» **Work to be completed**: Report, from the records below, every line where the word "your" appears.

» **Data for processing**:
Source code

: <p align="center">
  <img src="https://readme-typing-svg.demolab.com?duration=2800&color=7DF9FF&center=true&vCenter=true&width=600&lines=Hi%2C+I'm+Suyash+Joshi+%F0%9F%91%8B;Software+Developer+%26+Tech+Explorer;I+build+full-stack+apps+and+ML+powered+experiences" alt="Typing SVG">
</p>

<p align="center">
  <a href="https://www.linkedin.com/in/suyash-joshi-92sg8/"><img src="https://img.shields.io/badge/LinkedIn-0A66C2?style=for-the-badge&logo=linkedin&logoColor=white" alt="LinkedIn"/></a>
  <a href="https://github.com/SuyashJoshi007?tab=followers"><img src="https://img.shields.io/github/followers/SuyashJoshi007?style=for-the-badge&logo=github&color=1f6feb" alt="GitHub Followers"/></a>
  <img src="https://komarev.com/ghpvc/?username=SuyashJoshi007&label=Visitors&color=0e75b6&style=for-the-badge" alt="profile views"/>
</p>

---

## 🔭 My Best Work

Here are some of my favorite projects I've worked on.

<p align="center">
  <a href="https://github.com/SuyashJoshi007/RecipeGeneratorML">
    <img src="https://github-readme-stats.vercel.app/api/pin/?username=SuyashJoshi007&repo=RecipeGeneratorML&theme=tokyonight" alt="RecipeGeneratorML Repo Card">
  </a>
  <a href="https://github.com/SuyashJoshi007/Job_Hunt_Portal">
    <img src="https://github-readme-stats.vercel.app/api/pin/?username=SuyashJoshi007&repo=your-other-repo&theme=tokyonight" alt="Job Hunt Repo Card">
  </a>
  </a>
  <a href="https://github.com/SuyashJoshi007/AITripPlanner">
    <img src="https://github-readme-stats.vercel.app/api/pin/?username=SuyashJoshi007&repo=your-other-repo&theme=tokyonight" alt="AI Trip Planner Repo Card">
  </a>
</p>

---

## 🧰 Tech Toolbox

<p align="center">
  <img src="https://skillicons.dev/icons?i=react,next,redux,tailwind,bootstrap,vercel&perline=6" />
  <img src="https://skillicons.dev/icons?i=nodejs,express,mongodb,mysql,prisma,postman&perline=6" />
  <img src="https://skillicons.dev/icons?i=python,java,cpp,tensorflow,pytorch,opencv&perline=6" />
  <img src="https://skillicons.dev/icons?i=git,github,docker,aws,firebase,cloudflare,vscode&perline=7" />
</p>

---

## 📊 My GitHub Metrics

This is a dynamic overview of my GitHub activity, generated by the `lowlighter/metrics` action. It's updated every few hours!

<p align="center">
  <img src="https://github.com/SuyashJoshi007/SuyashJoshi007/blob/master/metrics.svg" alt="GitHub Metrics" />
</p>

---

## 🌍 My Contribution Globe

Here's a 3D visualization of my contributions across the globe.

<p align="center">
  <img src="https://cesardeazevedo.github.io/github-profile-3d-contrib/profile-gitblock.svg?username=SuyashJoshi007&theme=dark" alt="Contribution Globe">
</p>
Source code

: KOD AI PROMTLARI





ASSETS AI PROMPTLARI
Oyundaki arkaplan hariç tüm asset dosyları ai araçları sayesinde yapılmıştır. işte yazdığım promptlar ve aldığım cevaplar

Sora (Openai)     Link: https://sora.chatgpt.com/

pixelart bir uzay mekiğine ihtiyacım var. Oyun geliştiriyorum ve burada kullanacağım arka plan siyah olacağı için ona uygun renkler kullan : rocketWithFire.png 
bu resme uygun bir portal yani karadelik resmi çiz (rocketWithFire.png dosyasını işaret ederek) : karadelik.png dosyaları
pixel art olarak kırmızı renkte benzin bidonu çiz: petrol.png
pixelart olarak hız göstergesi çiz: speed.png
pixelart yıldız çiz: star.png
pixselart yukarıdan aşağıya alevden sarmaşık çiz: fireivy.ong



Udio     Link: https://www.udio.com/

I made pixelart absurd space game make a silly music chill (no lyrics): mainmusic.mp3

» **Written answer**:
    <img src="https://github-readme-stats.vercel.app/api/pin/?username=SuyashJoshi007&repo=your-other-repo&theme=tokyonight" alt="Job Hunt Repo Card">
    <img src="https://github-readme-stats.vercel.app/api/pin/?username=SuyashJoshi007&repo=your-other-repo&theme=tokyonight" alt="AI Trip Planner Repo Card">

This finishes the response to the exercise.